Et soudain l'Express publie un article nauséabond sur le monsieur, ses soirées coquines, ses SMS et quelques call-girls... et je m'interroge. Sur la normalité en matière sexuelle, sur la moralité, mon (a)moralité, le travail, la vie privée, l'impact entre les deux. Est-ce que la morale influence la façon dont nous voyons ceux qui nous gouverne ? Par quel prisme apprécions nous leurs prises de positions et les décisions qui en découlent ?
Prenons DSK. Imaginons qu'il soit devenu Président de la République.
Comment aurais-je évalué les décisions prises par son gouvernement ?
Sur l'économie, rien à redire.

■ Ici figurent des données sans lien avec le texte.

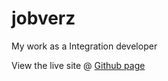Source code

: # jobverz
My work as a Integration developer

View the live site @ [Github page](https://ks716.github.io/jobverz/)
 
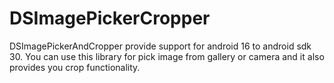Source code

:# DSImagePickerCropper
DSImagePickerAndCropper provide support for android 16 to android sdk 30. You can use this library for pick image from gallery or camera and it also provides you crop functionality.
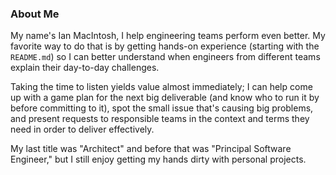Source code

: ### About Me

My name's Ian MacIntosh, I help engineering teams perform even better. My favorite way to do that is by getting hands-on experience (starting with the `README.md`) so I can better understand when engineers from different teams explain their day-to-day challenges.

Taking the time to listen yields value almost immediately; I can help come up with a game plan for the next big deliverable (and know who to run it by before committing to it), spot the small issue that's causing big problems, and present requests to responsible teams in the context and terms they need in order to deliver effectively.

My last title was "Architect" and before that was "Principal Software Engineer," but I still enjoy getting my hands dirty with personal projects.

<!--
### Recent Work

#### TapCount

#### Personal Site

#### Pozo

**ianjmacintosh/ianjmacintosh** is a ✨ _special_ ✨ repository because its `README.md` (this file) appears on your GitHub profile.

Here are some ideas to get you started:

- 🔭 I’m currently working on ...
- 🌱 I’m currently learning ...
- 👯 I’m looking to collaborate on ...
- 🤔 I’m looking for help with ...
- 💬 Ask me about ...
- 📫 How to reach me: ...
- 😄 Pronouns: ...
- ⚡ Fun fact: ...
-->
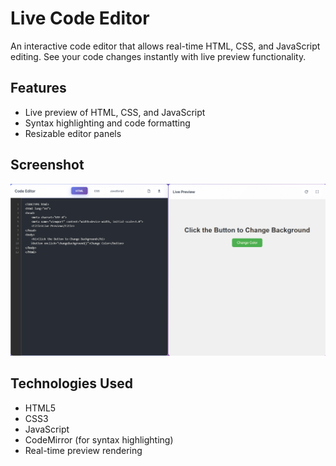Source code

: # Live Code Editor
An interactive code editor that allows real-time HTML, CSS, and JavaScript editing.
See your code changes instantly with live preview functionality.


## Features
- Live preview of HTML, CSS, and JavaScript
- Syntax highlighting and code formatting
- Resizable editor panels


## Screenshot
![screenshot](screenshot.png)


## Technologies Used
- HTML5
- CSS3
- JavaScript
- CodeMirror (for syntax highlighting)
- Real-time preview rendering
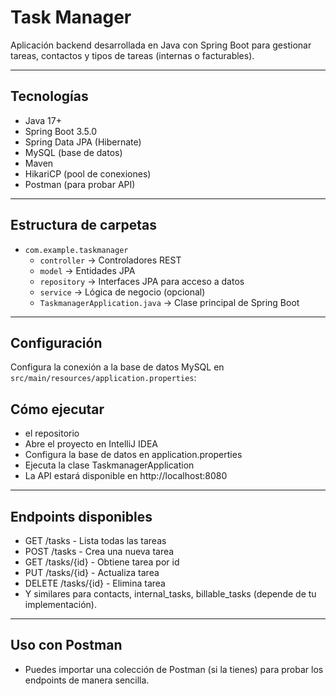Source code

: # Task Manager

Aplicación backend desarrollada en Java con Spring Boot para gestionar tareas, contactos y tipos de tareas (internas o facturables).

---

## Tecnologías

- Java 17+
- Spring Boot 3.5.0
- Spring Data JPA (Hibernate)
- MySQL (base de datos)
- Maven
- HikariCP (pool de conexiones)
- Postman (para probar API)

---

## Estructura de carpetas

- `com.example.taskmanager`
    - `controller` → Controladores REST
    - `model` → Entidades JPA
    - `repository` → Interfaces JPA para acceso a datos
    - `service` → Lógica de negocio (opcional)
    - `TaskmanagerApplication.java` → Clase principal de Spring Boot

---

## Configuración

Configura la conexión a la base de datos MySQL en `src/main/resources/application.properties`:

## Cómo ejecutar
- el repositorio
- Abre el proyecto en IntelliJ IDEA
- Configura la base de datos en application.properties
- Ejecuta la clase TaskmanagerApplication
- La API estará disponible en http://localhost:8080

---

## Endpoints disponibles
- GET /tasks - Lista todas las tareas
- POST /tasks - Crea una nueva tarea
- GET /tasks/{id} - Obtiene tarea por id
- PUT /tasks/{id} - Actualiza tarea
- DELETE /tasks/{id} - Elimina tarea
- Y similares para contacts, internal_tasks, billable_tasks (depende de tu implementación).

---

## Uso con Postman

- Puedes importar una colección de Postman (si la tienes) para probar los endpoints de manera sencilla.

Ce qu'il fait le soir au coin du feu d'une boite échangiste influence peu l'économie. On me rétorquera que, quand même, des multinationales financent les parties fines. Ben oui. Et certains ont des amis richissimes qui financent des vacances sur des yachts. Les liens entre argent et pouvoir sont connus. On peut les critiquer mais qu'on ajoute du cul dans l'équation ne change pas grand chose au résultat.
Sur la sécurité et la justice, rien à redire non plus... encore que. Si on fait appel à des prostituées pour assouvir ses pulsions, on devra s'assurer d'abord que ces dames agissent en totale indépendance, sans proxénète. Parce que le proxénétisme, c'est pas vraiment autorisé chez nous.
Reste les questions de société. Un Président libertaire peut-il être crédible sur des questions aussi sensibles que l'union libre, le mariage des homosexuels, l'adoption, les religions ? Sans doute pas... Mais ce risque de parti pris sur les questions de morale est-il aussi grand qu'on peut le supposer ? Un président puritain et bigot serait tout autant taxé de parti pris...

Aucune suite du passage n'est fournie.